* What you should do: Look over the lines below. Report each one that includes the string "right".
═════ Record excerpts ═════
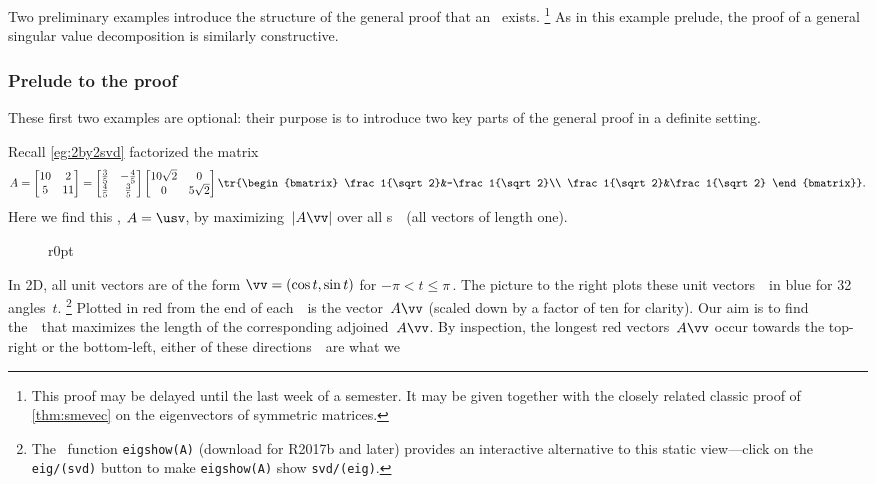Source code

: Two preliminary examples introduce the structure of the general proof that an \svd\ exists.%
\footnote{This proof may be delayed until the last week of a semester.
It may be given together with the closely related classic proof of \cref{thm:smevec} on the eigenvectors of symmetric matrices.}
As in this example prelude, the proof of a general singular value decomposition is similarly constructive.

\subsubsection{Prelude to the proof}

These first two examples are optional: their purpose is to introduce two key parts of the general proof in a definite setting.

\begin{example} \label{eg:2by2svdx}
Recall \cref{eg:2by2svd} factorized the matrix
\begin{equation*}
A=\begin{bmatrix} 10&2\\5&11 \end{bmatrix}=
\begin{bmatrix} \frac35&-\frac45\\\frac45&\frac35 \end{bmatrix}
\begin{bmatrix} 10\sqrt2&0\\0&5\sqrt2 \end{bmatrix}
\tr{\begin{bmatrix} \frac1{\sqrt2}&-\frac1{\sqrt2}\\ \frac1{\sqrt2}&\frac1{\sqrt2} \end{bmatrix}}.
\end{equation*}
Here we find this , \(A=\usv\), by maximizing~\(|A\vv|\) over all s~\vv\ (all vectors of length one).

\begin{solution} 
\begin{figure}r{0pt}
\end{figure}
In 2D, all unit vectors are of the form \(\vv=(\cos t,\sin t)\) for \(-\pi<t\leq\pi\)\,.  
The picture to the right plots these unit vectors~\vv\ in blue for 32 angles~\(t\).%
\footnote{The \script[1]\ function \texttt{eigshow(A)} (download for R2017b and later) provides an interactive alternative to this static view---click on the \texttt{eig/(svd)} button to make \texttt{eigshow(A)} show \texttt{svd/(eig)}.}
Plotted in red from the end of each~\vv\ is the vector~\(A\vv\) (scaled down by a factor of ten for clarity).
Our aim is to find the~\vv\ that maximizes the length of the corresponding adjoined~\(A\vv\).
By inspection, the longest red vectors~\(A\vv\) occur towards the top-right or the bottom-left, either of these directions~\vv\ are what we 


\end{solution}
\end{example}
═════
* Answer section:
The picture to the right plots these unit vectors~\vv\ in blue for 32 angles~\(t\).%
By inspection, the longest red vectors~\(A\vv\) occur towards the top-right or the bottom-left, either of these directions~\vv\ are what we 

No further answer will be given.